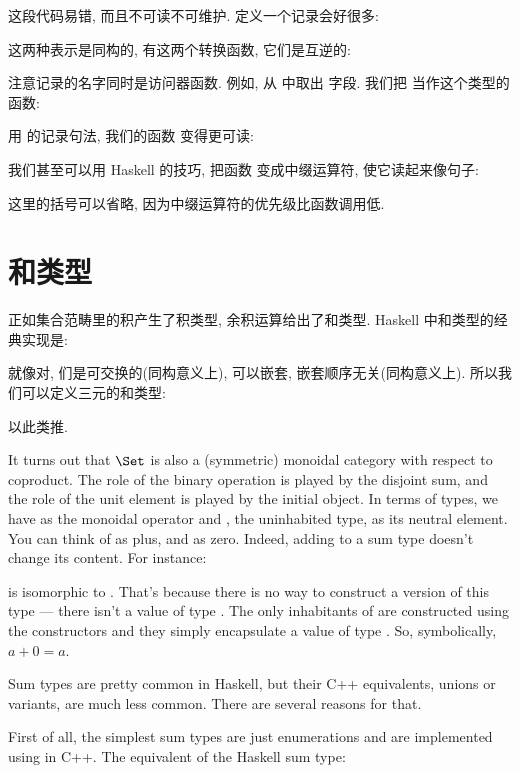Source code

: 这段代码易错, 而且不可读不可维护. 定义一个记录会好很多:

这两种表示是同构的, 有这两个转换函数, 它们是互逆的:


注意记录的名字同时是访问器函数. 例如,  从  中取出  字段.
我们把  当作这个类型的函数:

用  的记录句法, 我们的函数  变得更可读:

我们甚至可以用 Haskell 的技巧, 把函数  变成中缀运算符, 使它读起来像句子:

这里的括号可以省略, 因为中缀运算符的优先级比函数调用低.

\section{和类型}

正如集合范畴里的积产生了积类型, 余积运算给出了和类型. Haskell 中和类型的经典实现是:

就像对, 们是可交换的(同构意义上), 可以嵌套, 嵌套顺序无关(同构意义上).
所以我们可以定义三元的和类型:

以此类推.

It turns out that $\Set$ is also a (symmetric) monoidal category
with respect to coproduct. The role of the binary operation is played by
the disjoint sum, and the role of the unit element is played by the
initial object. In terms of types, we have  as the
monoidal operator and , the uninhabited type, as its
neutral element. You can think of  as plus, and
 as zero. Indeed, adding  to a sum type
doesn't change its content. For instance:

is isomorphic to . That's because there is no way to construct
a  version of this type --- there isn't a value of type
. The only inhabitants of  are
constructed using the  constructors and they simply
encapsulate a value of type . So, symbolically, $a + 0 = a$.

Sum types are pretty common in Haskell, but their C++ equivalents,
unions or variants, are much less common. There are several reasons for
that.

First of all, the simplest sum types are just enumerations and are
implemented using  in C++. The equivalent of the Haskell
sum type:

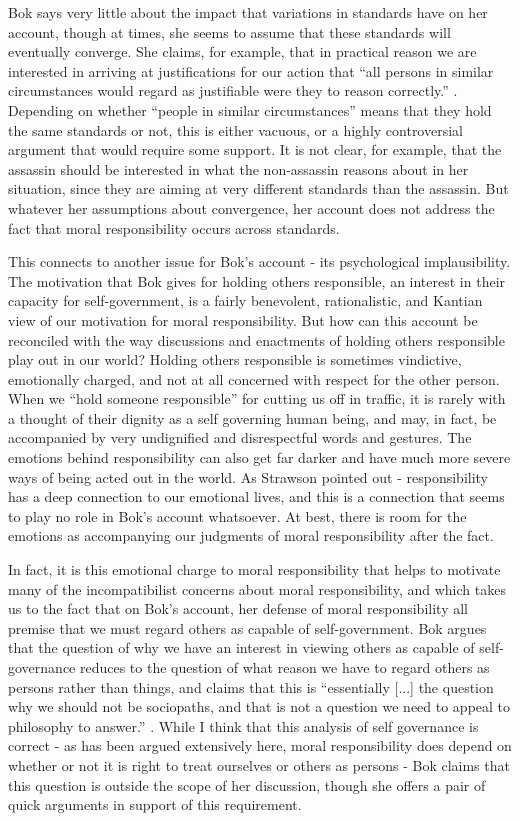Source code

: \documentclass[phd,12pt,oneside,paper=letterpaper]{ubcthesis}
\begin{document}
Bok says very little about the impact that variations in standards have on her account, though at times, she seems to assume that these standards will eventually converge. She claims, for example, that in practical reason we are interested in arriving at justifications for our action that ``all persons in similar circumstances would regard as justifiable were they to reason correctly.'' \citep[p.193]{bok1998}. Depending on whether ``people in similar circumstances'' means that they hold the same standards or not, this is either vacuous, or a highly controversial argument that would require some support. It is not clear, for example, that the assassin should be interested in what the non-assassin reasons about in her situation, since they are aiming at very different standards than the assassin. But whatever her assumptions about convergence, her account does not address the fact that moral responsibility occurs across standards.

This connects to another issue for Bok's account - its psychological implausibility. The motivation that Bok gives for holding others responsible, an interest in their capacity for self-government, is a fairly benevolent, rationalistic, and Kantian view of our motivation for moral responsibility. But how can this account be reconciled with the way discussions and enactments of holding others responsible play out in our world? Holding others responsible is sometimes vindictive, emotionally charged, and not at all concerned with respect for the other person. When we ``hold someone responsible'' for cutting us off in traffic, it is rarely with a thought of their dignity as a self governing human being, and may, in fact, be accompanied by very undignified and disrespectful words and gestures. The emotions behind responsibility can also get far darker and have much more severe ways of being acted out in the world. As Strawson pointed out - responsibility has a deep connection to our emotional lives, and this is a connection that seems to play no role in Bok's account whatsoever. At best, there is room for the emotions as accompanying our judgments of moral responsibility after the fact. 

In fact, it is this emotional charge to moral responsibility that helps to motivate many of the incompatibilist concerns about moral responsibility, and which takes us to the fact that on Bok's account, her defense of moral responsibility all premise that we must regard others as capable of self-government. Bok argues that the question of why we have an interest in viewing others as capable of self-governance reduces to the question of what reason we have to regard others as persons rather than things, and claims that this is ``essentially [...] the question why we should not be sociopaths, and that is not a question we need to appeal to philosophy to answer.'' \citep[p.190]{bok1998}.  While I think that this analysis of self governance is correct - as has been argued extensively here, moral responsibility does depend on whether or not it is right to treat ourselves or others as persons - Bok claims that this question is outside the scope of her discussion, though she offers a pair of quick arguments in support of this requirement.  
\end{document}
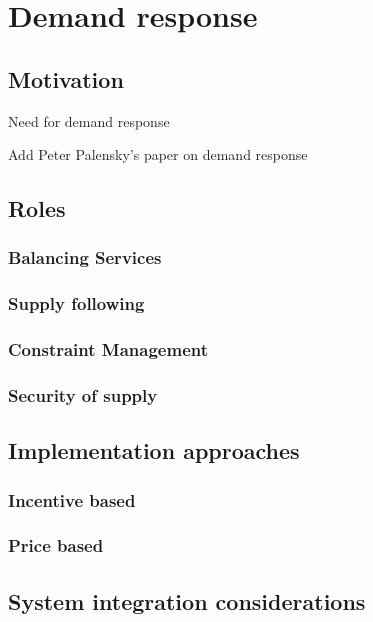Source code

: \chapter{Demand response}

\section{Motivation}
Need for demand response

Add Peter Palensky's paper on demand response

\section{Roles}

\subsection{Balancing Services}

\subsection{Supply following}

\subsection{Constraint Management}

\subsection{Security of supply}



\section{Implementation approaches}

\subsection{Incentive based}

\subsection{Price based}




\section{System integration considerations}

———

The answer must be an exact copy of the records above, with the pictures left out.

Source code

: 这段代码易错, 而且不可读不可维护. 定义一个记录会好很多:

这两种表示是同构的, 有这两个转换函数, 它们是互逆的:


注意记录的名字同时是访问器函数. 例如,  从  中取出  字段.
我们把  当作这个类型的函数:

用  的记录句法, 我们的函数  变得更可读:

我们甚至可以用 Haskell 的技巧, 把函数  变成中缀运算符, 使它读起来像句子:

这里的括号可以省略, 因为中缀运算符的优先级比函数调用低.

\section{和类型}

正如集合范畴里的积产生了积类型, 余积运算给出了和类型. Haskell 中和类型的经典实现是:

就像对, 们是可交换的(同构意义上), 可以嵌套, 嵌套顺序无关(同构意义上).
所以我们可以定义三元的和类型:

以此类推.

It turns out that $\Set$ is also a (symmetric) monoidal category
with respect to coproduct. The role of the binary operation is played by
the disjoint sum, and the role of the unit element is played by the
initial object. In terms of types, we have  as the
monoidal operator and , the uninhabited type, as its
neutral element. You can think of  as plus, and
 as zero. Indeed, adding  to a sum type
doesn't change its content. For instance:

is isomorphic to . That's because there is no way to construct
a  version of this type --- there isn't a value of type
. The only inhabitants of  are
constructed using the  constructors and they simply
encapsulate a value of type . So, symbolically, $a + 0 = a$.

Sum types are pretty common in Haskell, but their C++ equivalents,
unions or variants, are much less common. There are several reasons for
that.

First of all, the simplest sum types are just enumerations and are
implemented using  in C++. The equivalent of the Haskell
sum type:

Source code

: \documentclass[phd,12pt,oneside,paper=letterpaper]{ubcthesis}
\begin{document}
Bok says very little about the impact that variations in standards have on her account, though at times, she seems to assume that these standards will eventually converge. She claims, for example, that in practical reason we are interested in arriving at justifications for our action that ``all persons in similar circumstances would regard as justifiable were they to reason correctly.'' \citep[p.193]{bok1998}. Depending on whether ``people in similar circumstances'' means that they hold the same standards or not, this is either vacuous, or a highly controversial argument that would require some support. It is not clear, for example, that the assassin should be interested in what the non-assassin reasons about in her situation, since they are aiming at very different standards than the assassin. But whatever her assumptions about convergence, her account does not address the fact that moral responsibility occurs across standards.

This connects to another issue for Bok's account - its psychological implausibility. The motivation that Bok gives for holding others responsible, an interest in their capacity for self-government, is a fairly benevolent, rationalistic, and Kantian view of our motivation for moral responsibility. But how can this account be reconciled with the way discussions and enactments of holding others responsible play out in our world? Holding others responsible is sometimes vindictive, emotionally charged, and not at all concerned with respect for the other person. When we ``hold someone responsible'' for cutting us off in traffic, it is rarely with a thought of their dignity as a self governing human being, and may, in fact, be accompanied by very undignified and disrespectful words and gestures. The emotions behind responsibility can also get far darker and have much more severe ways of being acted out in the world. As Strawson pointed out - responsibility has a deep connection to our emotional lives, and this is a connection that seems to play no role in Bok's account whatsoever. At best, there is room for the emotions as accompanying our judgments of moral responsibility after the fact. 

In fact, it is this emotional charge to moral responsibility that helps to motivate many of the incompatibilist concerns about moral responsibility, and which takes us to the fact that on Bok's account, her defense of moral responsibility all premise that we must regard others as capable of self-government. Bok argues that the question of why we have an interest in viewing others as capable of self-governance reduces to the question of what reason we have to regard others as persons rather than things, and claims that this is ``essentially [...] the question why we should not be sociopaths, and that is not a question we need to appeal to philosophy to answer.'' \citep[p.190]{bok1998}.  While I think that this analysis of self governance is correct - as has been argued extensively here, moral responsibility does depend on whether or not it is right to treat ourselves or others as persons - Bok claims that this question is outside the scope of her discussion, though she offers a pair of quick arguments in support of this requirement.  
\end{document}
Source code

: \chapter{Demand response}

\section{Motivation}
Need for demand response

Add Peter Palensky's paper on demand response

\section{Roles}

\subsection{Balancing Services}

\subsection{Supply following}

\subsection{Constraint Management}

\subsection{Security of supply}



\section{Implementation approaches}

\subsection{Incentive based}

\subsection{Price based}




\section{System integration considerations}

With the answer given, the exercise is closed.